Published:2011/8/30 1:47:00 Author:Phyllis From:SeekIC
Critical systems of a car such as study brakes, engine throttling play a vital role in the automotive security issue. If a car is in motion and its brakes and engine are disabled, attacks could indeed place passengers in peril.
Bringing the automobile together with wide-area networks is exactly the reason that many tragedies happen. A single flaw may cause damage to the entire fleet of vehicles. Practical changes must be made to better isolate the network subsystems and secure critical functions.
There are two hundred microprocessors across one hundred components inside the High-end luxury cars nowadays. Such situation become untenable is not surprising.
Security threats to vehicles can be divided into three types: Local-physical, remote, and internal-electronic.

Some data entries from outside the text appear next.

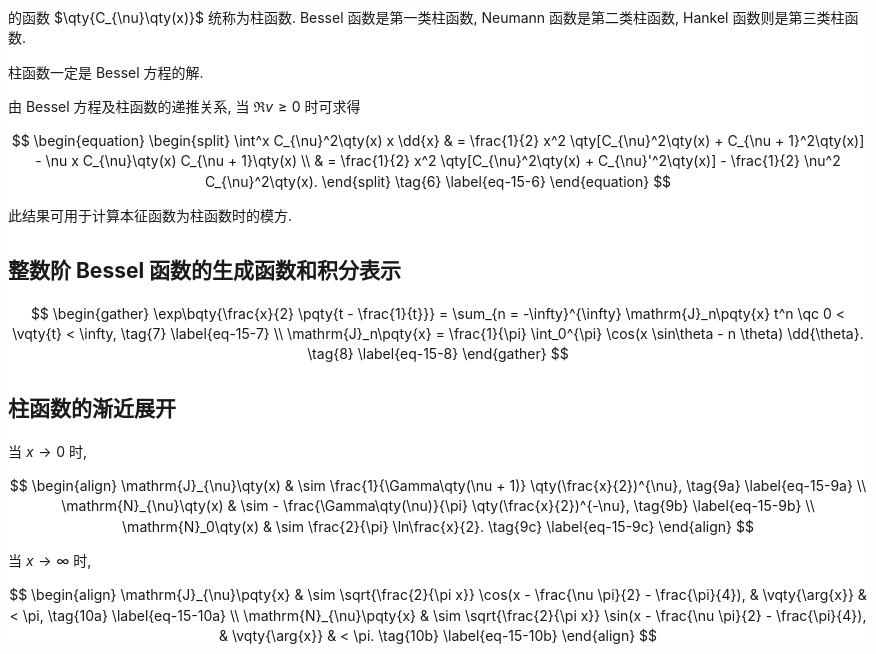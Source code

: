 的函数 $\qty{C_{\nu}\qty(x)}$ 统称为柱函数. Bessel 函数是第一类柱函数, Neumann 函数是第二类柱函数, Hankel 函数则是第三类柱函数.

柱函数一定是 Bessel 方程的解.

由 Bessel 方程及柱函数的递推关系, 当 $\Re{v} \geqslant 0$ 时可求得

$$
\begin{equation}
  \begin{split}
    \int^x C_{\nu}^2\qty(x) x \dd{x}
    & = \frac{1}{2} x^2 \qty[C_{\nu}^2\qty(x) + C_{\nu + 1}^2\qty(x)] - \nu x C_{\nu}\qty(x) C_{\nu + 1}\qty(x) \\
    & = \frac{1}{2} x^2 \qty[C_{\nu}^2\qty(x) + C_{\nu}'^2\qty(x)] - \frac{1}{2} \nu^2 C_{\nu}^2\qty(x).
  \end{split}
  \tag{6} \label{eq-15-6}
\end{equation}
$$

此结果可用于计算本征函数为柱函数时的模方.

## 整数阶 Bessel 函数的生成函数和积分表示

$$
\begin{gather}
  \exp\bqty{\frac{x}{2} \pqty{t - \frac{1}{t}}} = \sum_{n = -\infty}^{\infty} \mathrm{J}_n\pqty{x} t^n \qc 0 < \vqty{t} < \infty,
  \tag{7} \label{eq-15-7} \\
  \mathrm{J}_n\pqty{x} = \frac{1}{\pi} \int_0^{\pi} \cos(x \sin\theta - n \theta) \dd{\theta}.
  \tag{8} \label{eq-15-8}
\end{gather}
$$

## 柱函数的渐近展开

当 $x \to 0$ 时,

$$
\begin{align}
  \mathrm{J}_{\nu}\qty(x) & \sim \frac{1}{\Gamma\qty(\nu + 1)} \qty(\frac{x}{2})^{\nu},
  \tag{9a} \label{eq-15-9a}                                                              \\
  \mathrm{N}_{\nu}\qty(x) & \sim - \frac{\Gamma\qty(\nu)}{\pi} \qty(\frac{x}{2})^{-\nu},
  \tag{9b} \label{eq-15-9b}                                                              \\
  \mathrm{N}_0\qty(x)     & \sim \frac{2}{\pi} \ln\frac{x}{2}.
  \tag{9c} \label{eq-15-9c}
\end{align}
$$

当 $x \to \infty$ 时,

$$
\begin{align}
  \mathrm{J}_{\nu}\pqty{x} & \sim \sqrt{\frac{2}{\pi x}} \cos(x - \frac{\nu \pi}{2} - \frac{\pi}{4}), & \vqty{\arg{x}} & < \pi,
  \tag{10a} \label{eq-15-10a}                                                                                                 \\
  \mathrm{N}_{\nu}\pqty{x} & \sim \sqrt{\frac{2}{\pi x}} \sin(x - \frac{\nu \pi}{2} - \frac{\pi}{4}), & \vqty{\arg{x}} & < \pi.
  \tag{10b} \label{eq-15-10b}
\end{align}
$$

Local-physical is, for example, if someone physically taps into the drivetrain’s CAN network and disrupts communications. But a local attacker can harm only one car and therefore is unlikely to get the attention of security teams. A car’s complex electronic system is simply impractical to protect from physical attack. So we generally punt on this class of threats.
Key is a fundamental element. OEMs must be able to achieve assurance of key protection across the entire life cycle, from creation and embedding into ECUs, to delivery and integration within the car, and in the field.
Remote threats are the classic attacks: A hacker tries to probe the car’s long range radio interfaces for vulnerabilities in network security protocols, Web services, and applications to find a way into the internal electronics complex. In contrast to data centers, the car is unlikely to possess a full complement of IDS, IPS, firewalls, and UTMs.
When the Stuxnet attack came to light in 2010, U.S. Department of Defense CYBERCOM chief General Keith Alexander suggested that the U.S.’s critical infrastructure be isolated on its own secure network, distinct from the Internet. While this may seem heavy-handed, it is precisely the kind of thinking needed. A car’s critical systems must be strongly isolated from ECUs and networks not critical for safe operation.
The car’s internal electronics architecture must be designed from the ground up for security. Interfaces between critical and non-critical systems and networks must be justified at the highest management levels, exhaustively analyzed, and certified devoid of vulnerabilities at the highest assurance levels, such as ISO 15408 evaluated assurance level (EAL) 6+.
Car manufacturers may not consider too much about security when they designed the cars hitting roads today, but clearly that should change. Manufacturers must work closely with embedded security specialists early in the design and architecture of in-car electronics and networks and must raise the bar on security-driven engineering and software assurance. The automotive industry is sorely in need of an independent standards body to define and enforce a system-level security certification program for in-vehicle electronics.